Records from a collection

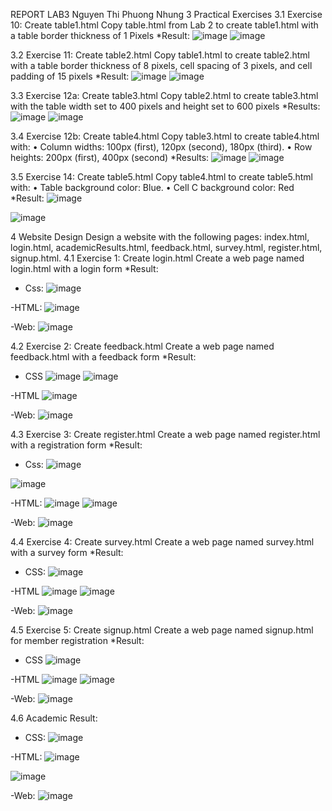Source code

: REPORT LAB3
Nguyen Thi Phuong Nhung
3 Practical Exercises 
3.1 
Exercise 10: Create table1.html 
Copy table.html from Lab 2 to create table1.html with a table border thickness of 1 
Pixels
*Result:
![image](https://github.com/user-attachments/assets/62c97185-e2e9-4cec-b6e5-658a4561ca1d)
![image](https://github.com/user-attachments/assets/10c2ff0a-1213-4da6-ac93-3c3abcf81a45)



3.2 
Exercise 11: Create table2.html 
Copy table1.html to create table2.html with a table border thickness of 8 pixels, cell 
spacing of 3 pixels, and cell padding of 15 pixels
*Result:
![image](https://github.com/user-attachments/assets/1d1972db-4883-480b-8d25-cf8953689bd7)
![image](https://github.com/user-attachments/assets/5bd91566-f976-49c9-8cab-596c7aeb45e3)


3.3 
Exercise 12a: Create table3.html 
Copy table2.html to create table3.html with the table width set to 400 pixels and 
height set to 600 pixels
*Results:
![image](https://github.com/user-attachments/assets/79e8e400-a75e-4a70-8aa0-30650f52cb65)
![image](https://github.com/user-attachments/assets/028735a9-c093-4d1f-a9dd-01ff0ce56cf2)


3.4 
Exercise 12b: Create table4.html 
Copy table3.html to create table4.html with: 
• Column widths: 100px (first), 120px (second), 180px (third). 
• Row heights: 200px (first), 400px (second)
*Results:
![image](https://github.com/user-attachments/assets/9656b1b8-a4cc-4ca8-ad27-9a5e1e290553)
![image](https://github.com/user-attachments/assets/e7b557eb-917f-49fa-8525-2ff77a08e020)


3.5 
Exercise 14: Create table5.html 
Copy table4.html to create table5.html with: 
• Table background color: Blue. 
• Cell C background color: Red
*Result:
![image](https://github.com/user-attachments/assets/de64eb26-0620-4c44-a875-ede5a63af2fa)

![image](https://github.com/user-attachments/assets/2417c1be-3079-4c45-8599-6b18f721344f)

4 Website Design 
Design a website with the following pages: index.html, login.html, academicResults.html, 
feedback.html, survey.html, register.html, signup.html. 
4.1 
Exercise 1: Create login.html 
Create a web page named login.html with a login form
*Result:
- Css:
![image](https://github.com/user-attachments/assets/bee9ec62-b13e-4576-81f8-b82455f7b222)

-HTML:
![image](https://github.com/user-attachments/assets/2427e1ea-0fa2-4af6-b268-394284677f21)

-Web:
![image](https://github.com/user-attachments/assets/f007e2d0-4eca-4ff0-9b8b-b85fe08510a2)

4.2 
Exercise 2: Create feedback.html 
Create a web page named feedback.html with a feedback form
*Result:
- CSS
![image](https://github.com/user-attachments/assets/0bf73c7f-2b80-40c9-9272-e9ffa3ff29ae)
![image](https://github.com/user-attachments/assets/79ca7d1f-14a2-4253-9d17-3313e3a14ae0)


-HTML
![image](https://github.com/user-attachments/assets/ce1ee8f0-976b-4e21-819a-6396e1b7f829)

-Web:
![image](https://github.com/user-attachments/assets/72dd0f68-f2c6-431a-8e97-58765cb12a59)

4.3 
Exercise 3: Create register.html 
Create a web page named register.html with a registration form
*Result:
- Css:
![image](https://github.com/user-attachments/assets/8790479f-950e-4dfc-b5f8-bb6f84b2fb97)

![image](https://github.com/user-attachments/assets/5e45322b-989b-4955-b52c-0815791b238d)

-HTML:
![image](https://github.com/user-attachments/assets/72e6c6dd-254d-4e53-8e75-55add3e123b1)
![image](https://github.com/user-attachments/assets/c27b353b-e404-4daf-8396-b74f7b18da60)


-Web:
![image](https://github.com/user-attachments/assets/8a3f88bf-064b-44e7-a4dc-6dabbf23d94f)

4.4 
Exercise 4: Create survey.html 
Create a web page named survey.html with a survey form
*Result:
- CSS:
![image](https://github.com/user-attachments/assets/9b2f4f79-068d-4154-944f-a6b5293e044e)

-HTML
![image](https://github.com/user-attachments/assets/e0dd2bd6-01e6-454a-9a40-8e90d0c746c2)
![image](https://github.com/user-attachments/assets/9a26b3dd-b966-45af-88b5-a5f68cde2135)


-Web:
![image](https://github.com/user-attachments/assets/6d822061-b985-4c0b-bf59-5b020aed3488)

4.5 
Exercise 5: Create signup.html 
Create a web page named signup.html for member registration
*Result:
- CSS
![image](https://github.com/user-attachments/assets/0600e3af-b4ae-4256-9a11-9d2af9b0e07b)

-HTML
![image](https://github.com/user-attachments/assets/104ab03a-b330-4604-800c-ed297f49effa)
![image](https://github.com/user-attachments/assets/aa2be115-fe06-402b-ac90-8aaad73367e0)


-Web:
![image](https://github.com/user-attachments/assets/ecc4402c-0264-454d-8ec1-1f98d5673304)





4.6 Academic Result:
- CSS:
![image](https://github.com/user-attachments/assets/1cdba959-ca0b-41b0-8752-849e00e41a76)

-HTML:
![image](https://github.com/user-attachments/assets/0e0dad10-c687-4284-a646-7e7867711502)

![image](https://github.com/user-attachments/assets/9e9eecb7-bfc0-4a47-a357-a583ebab7e34)

-Web:
![image](https://github.com/user-attachments/assets/accfacde-dae1-449b-84e9-e97074dcf2fc)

§ Directions for this task
In the records, find every line that has the string "Design" and copy it.

§ Answer space
4 Website Design 
Design a website with the following pages: index.html, login.html, academicResults.html, 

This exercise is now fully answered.